Educators at each school — Hanford Dole, Knollwood, Landis and Overton elementaries; West Rowan Middle; and East Rowan, North Rowan, Salisbury, South Rowan and West Rowan high schools — have been crafting these plans since August, when the system received charter-like flexibility for all schools from the General Assembly.
The legislature liberated the school system from many state-mandated standards, allowing it certain freedoms in terms of curriculum, budget, personnel, calendar and scheduling.
Since then, teacher-led design teams have worked to compose models of operation that meet the needs of the unique student populations at each school: English-language students, victims of trauma or transient learners, to name a few categories.
According to principal-led presentations on Tuesday, each of the plans focuses on not only meeting site-specific needs but preparing students for today’s ever-advancing job market.
At North Rowan High, Principal Meredith Williams said the new model of instruction takes into account the new world of social media, globalization and technology.
“We typically think of the work done in school as something students turn in to a teacher for a grade,” Williams said. “This is underwhelming for our students.”
Accordingly, the shift is going from compliant learning to learning that is authenticated through problem-solving rooted in reality. Through design labs, students will be designing solutions to real-world problems.
Their solutions are often shared with community stakeholders, Williams said, providing wider feedback and more community engage and buy-in.
But renewal flexibility has provided more opportunities than just the funding for new labs at North Rowan. The school is also implementing cross-curricular course work and hiring additional support personnel such as an authentic work coach and student success coordinator.
The notion of authentic learning — learning that captivates and engages students through critical thinking and teamwork — proved to be a focus for a number of other schools Tuesday.
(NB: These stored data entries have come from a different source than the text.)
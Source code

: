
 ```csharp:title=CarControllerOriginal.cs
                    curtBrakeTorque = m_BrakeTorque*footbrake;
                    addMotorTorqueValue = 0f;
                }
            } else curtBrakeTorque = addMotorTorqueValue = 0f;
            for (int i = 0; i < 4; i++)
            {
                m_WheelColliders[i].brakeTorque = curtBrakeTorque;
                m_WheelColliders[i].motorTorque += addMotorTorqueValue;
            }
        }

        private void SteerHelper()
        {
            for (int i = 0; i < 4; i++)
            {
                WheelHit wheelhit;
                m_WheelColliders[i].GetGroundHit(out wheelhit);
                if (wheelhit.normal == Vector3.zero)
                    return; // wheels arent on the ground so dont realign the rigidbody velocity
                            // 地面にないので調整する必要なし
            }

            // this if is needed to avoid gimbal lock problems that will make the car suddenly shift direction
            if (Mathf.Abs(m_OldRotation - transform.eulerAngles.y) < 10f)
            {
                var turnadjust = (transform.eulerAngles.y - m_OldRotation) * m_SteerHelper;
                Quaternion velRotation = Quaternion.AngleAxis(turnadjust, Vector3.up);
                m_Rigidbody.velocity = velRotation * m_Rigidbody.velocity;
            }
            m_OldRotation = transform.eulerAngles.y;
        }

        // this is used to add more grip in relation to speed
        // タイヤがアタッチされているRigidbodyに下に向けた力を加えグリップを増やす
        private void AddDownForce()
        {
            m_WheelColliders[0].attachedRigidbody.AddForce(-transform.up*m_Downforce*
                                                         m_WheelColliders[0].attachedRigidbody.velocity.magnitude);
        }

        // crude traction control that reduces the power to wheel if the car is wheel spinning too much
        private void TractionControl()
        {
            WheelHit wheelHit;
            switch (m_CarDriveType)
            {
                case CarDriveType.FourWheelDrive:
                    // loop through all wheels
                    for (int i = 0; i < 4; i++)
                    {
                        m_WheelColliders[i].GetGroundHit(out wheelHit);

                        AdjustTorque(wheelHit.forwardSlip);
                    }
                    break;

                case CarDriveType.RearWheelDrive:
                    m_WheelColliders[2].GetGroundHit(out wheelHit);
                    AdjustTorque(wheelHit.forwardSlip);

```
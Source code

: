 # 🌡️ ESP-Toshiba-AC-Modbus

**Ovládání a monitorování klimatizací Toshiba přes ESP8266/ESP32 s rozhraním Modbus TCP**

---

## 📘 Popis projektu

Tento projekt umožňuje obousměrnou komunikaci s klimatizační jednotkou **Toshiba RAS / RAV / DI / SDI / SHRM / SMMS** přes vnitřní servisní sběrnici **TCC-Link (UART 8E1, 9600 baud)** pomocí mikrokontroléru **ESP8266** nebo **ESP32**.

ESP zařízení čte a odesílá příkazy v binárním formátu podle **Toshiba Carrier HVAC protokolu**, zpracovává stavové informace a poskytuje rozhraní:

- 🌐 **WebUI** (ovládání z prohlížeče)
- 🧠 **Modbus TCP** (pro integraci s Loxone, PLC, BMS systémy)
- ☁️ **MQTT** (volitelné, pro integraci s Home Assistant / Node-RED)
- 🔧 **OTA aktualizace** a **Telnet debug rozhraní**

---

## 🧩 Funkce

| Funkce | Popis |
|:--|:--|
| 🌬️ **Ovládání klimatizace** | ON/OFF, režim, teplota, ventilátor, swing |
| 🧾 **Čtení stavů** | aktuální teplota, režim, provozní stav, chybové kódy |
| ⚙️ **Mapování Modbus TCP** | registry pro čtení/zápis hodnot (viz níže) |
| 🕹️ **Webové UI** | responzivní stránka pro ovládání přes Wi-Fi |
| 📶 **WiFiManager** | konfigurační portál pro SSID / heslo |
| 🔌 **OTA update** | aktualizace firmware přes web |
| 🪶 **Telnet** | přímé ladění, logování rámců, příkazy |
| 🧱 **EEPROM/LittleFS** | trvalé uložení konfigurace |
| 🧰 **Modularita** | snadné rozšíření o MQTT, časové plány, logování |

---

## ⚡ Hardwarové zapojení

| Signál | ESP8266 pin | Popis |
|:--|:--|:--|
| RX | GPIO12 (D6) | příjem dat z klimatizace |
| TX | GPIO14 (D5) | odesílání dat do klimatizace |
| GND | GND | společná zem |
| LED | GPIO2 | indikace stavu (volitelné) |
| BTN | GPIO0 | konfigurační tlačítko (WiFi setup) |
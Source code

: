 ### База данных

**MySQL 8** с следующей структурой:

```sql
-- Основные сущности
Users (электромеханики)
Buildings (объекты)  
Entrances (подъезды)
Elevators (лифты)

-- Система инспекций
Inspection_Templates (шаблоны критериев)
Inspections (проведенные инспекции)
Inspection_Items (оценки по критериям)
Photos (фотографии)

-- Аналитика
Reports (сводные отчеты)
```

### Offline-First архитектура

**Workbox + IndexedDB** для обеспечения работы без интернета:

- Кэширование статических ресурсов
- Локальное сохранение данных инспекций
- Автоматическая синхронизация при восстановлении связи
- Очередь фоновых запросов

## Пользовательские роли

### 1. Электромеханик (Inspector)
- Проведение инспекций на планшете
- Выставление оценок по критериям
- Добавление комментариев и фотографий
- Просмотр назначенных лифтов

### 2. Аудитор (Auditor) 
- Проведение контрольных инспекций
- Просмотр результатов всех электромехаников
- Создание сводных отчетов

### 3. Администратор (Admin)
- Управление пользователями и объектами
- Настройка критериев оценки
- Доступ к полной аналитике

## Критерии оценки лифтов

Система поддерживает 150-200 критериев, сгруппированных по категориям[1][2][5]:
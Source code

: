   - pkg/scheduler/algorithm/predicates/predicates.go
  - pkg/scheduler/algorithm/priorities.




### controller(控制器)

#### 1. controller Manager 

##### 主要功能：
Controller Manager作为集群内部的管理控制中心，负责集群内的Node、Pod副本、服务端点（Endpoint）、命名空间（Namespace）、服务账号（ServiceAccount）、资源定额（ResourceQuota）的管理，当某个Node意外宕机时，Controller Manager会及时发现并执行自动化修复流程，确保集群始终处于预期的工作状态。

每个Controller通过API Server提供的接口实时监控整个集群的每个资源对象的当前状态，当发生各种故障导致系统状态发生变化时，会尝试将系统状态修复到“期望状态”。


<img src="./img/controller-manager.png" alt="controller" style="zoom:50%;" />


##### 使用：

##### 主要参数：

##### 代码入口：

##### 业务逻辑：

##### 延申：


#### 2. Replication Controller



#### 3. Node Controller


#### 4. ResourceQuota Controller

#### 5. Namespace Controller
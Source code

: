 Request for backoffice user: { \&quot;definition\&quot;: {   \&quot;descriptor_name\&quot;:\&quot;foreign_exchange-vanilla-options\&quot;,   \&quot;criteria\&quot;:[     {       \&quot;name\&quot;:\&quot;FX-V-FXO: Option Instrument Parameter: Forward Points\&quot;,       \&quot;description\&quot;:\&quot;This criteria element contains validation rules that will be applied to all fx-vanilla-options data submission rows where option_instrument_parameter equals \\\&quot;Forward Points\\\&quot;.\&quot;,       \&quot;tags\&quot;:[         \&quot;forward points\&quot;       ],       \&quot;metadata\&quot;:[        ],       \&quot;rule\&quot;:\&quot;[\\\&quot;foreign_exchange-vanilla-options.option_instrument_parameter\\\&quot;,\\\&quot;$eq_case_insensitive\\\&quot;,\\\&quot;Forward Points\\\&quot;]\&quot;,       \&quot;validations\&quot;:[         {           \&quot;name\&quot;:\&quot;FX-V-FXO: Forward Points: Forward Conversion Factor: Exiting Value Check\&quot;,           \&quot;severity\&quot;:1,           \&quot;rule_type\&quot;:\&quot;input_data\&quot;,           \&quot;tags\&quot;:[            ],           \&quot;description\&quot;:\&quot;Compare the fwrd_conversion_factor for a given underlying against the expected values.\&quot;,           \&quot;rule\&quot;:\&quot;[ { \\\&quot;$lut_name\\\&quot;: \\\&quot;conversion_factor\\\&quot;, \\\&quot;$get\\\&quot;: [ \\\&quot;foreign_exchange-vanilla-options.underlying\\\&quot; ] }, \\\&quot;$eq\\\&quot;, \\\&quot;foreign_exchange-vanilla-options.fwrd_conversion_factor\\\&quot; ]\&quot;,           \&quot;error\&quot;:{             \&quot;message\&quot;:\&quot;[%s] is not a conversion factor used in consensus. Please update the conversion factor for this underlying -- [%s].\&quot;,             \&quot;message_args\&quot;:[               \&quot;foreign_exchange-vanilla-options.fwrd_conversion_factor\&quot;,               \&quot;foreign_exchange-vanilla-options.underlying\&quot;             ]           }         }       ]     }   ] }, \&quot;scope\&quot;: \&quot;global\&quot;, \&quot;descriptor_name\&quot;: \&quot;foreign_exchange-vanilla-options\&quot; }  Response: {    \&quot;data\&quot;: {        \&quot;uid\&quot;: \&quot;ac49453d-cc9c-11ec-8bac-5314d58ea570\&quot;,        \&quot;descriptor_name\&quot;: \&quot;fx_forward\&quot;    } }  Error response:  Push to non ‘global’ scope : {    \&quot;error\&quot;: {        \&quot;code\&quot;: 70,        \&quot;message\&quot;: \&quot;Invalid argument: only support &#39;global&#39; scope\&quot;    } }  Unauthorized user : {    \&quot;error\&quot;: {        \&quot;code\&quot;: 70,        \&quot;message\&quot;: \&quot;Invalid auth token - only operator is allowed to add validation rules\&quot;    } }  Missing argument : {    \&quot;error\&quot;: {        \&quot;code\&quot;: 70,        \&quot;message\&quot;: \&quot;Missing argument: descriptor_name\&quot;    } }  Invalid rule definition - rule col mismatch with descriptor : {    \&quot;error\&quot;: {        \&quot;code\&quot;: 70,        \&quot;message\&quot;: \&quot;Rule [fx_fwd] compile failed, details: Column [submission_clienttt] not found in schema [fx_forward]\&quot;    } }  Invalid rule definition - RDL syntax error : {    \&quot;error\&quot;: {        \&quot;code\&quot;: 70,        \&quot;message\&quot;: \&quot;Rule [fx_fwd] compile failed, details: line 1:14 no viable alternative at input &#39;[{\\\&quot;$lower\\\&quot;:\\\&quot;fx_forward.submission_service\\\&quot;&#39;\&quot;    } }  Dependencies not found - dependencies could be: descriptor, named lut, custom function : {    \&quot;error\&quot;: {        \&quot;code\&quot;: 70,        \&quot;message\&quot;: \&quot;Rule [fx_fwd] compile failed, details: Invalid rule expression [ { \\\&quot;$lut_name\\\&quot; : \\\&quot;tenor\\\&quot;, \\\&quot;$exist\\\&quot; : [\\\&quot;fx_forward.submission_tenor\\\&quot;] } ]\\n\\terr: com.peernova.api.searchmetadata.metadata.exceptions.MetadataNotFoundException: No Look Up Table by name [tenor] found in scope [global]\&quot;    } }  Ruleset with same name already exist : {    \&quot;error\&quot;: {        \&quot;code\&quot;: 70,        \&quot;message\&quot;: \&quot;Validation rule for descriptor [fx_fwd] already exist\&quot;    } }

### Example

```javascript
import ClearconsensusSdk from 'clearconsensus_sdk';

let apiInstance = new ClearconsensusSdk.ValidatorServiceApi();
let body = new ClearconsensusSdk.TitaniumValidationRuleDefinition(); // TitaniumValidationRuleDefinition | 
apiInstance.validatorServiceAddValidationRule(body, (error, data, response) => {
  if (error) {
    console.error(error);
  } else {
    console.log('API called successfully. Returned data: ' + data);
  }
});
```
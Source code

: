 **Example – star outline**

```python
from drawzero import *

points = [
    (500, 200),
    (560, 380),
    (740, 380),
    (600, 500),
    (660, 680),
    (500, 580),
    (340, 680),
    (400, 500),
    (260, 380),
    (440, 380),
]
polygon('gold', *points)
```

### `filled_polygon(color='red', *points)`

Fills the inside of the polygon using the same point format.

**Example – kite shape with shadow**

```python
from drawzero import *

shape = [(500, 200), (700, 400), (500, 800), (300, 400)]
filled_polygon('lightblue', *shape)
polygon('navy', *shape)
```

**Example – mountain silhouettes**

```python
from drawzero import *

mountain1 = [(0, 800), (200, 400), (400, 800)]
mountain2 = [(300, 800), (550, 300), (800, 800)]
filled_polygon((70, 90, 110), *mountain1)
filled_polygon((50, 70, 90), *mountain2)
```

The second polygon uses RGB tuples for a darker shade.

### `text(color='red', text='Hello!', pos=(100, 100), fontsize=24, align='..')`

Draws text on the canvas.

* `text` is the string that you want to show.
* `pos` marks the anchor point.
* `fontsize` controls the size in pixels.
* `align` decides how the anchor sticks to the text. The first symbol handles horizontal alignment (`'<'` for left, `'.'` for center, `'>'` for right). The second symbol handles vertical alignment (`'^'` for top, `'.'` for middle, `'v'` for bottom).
West Rowan High School will be implementing hour-long problem-based learning sessions in each school day, alongside 40-minute seminars on real-world topics such as taxes, buying a car and college essays.
For Principal Jamie Durant, this new, authentic and problem-based focus may be the greatest struggle for many schools under the renewal effort.
He echoed sentiments expressed by Williams, saying in traditional school settings, students are fed information to memorize that they later regurgitate on tests before moving on.
Students used to this manner of schooling will likely experience some level of frustration with a new model that tasks them to engage with and prove their learning rather than passively receiving it.
“Problem-based learning is different, and it’s more difficult,” said Durant.
But he said that conversations with neighborhood corporations and business owners had indicated employers need workers who can collaborate and engage in creative thinking more than they need learners who can memorize outlined information.
Other common threads in the 10 presented plans included needs to engage and include English-language students, to address student trauma, and to provide more time for teacher professional development and training.
Superintendent Lynn Moody said the school administration is currently most concerned about the time it would take teachers to design curricula around problem-based learning.
Therein, the system has already requested funding for design teachers from the General Assembly, “because it’s a lot of extra work,” Moody said.
With site-specific needs identified, solutions outlined and goals set, the school board passed all 10 plans unanimously.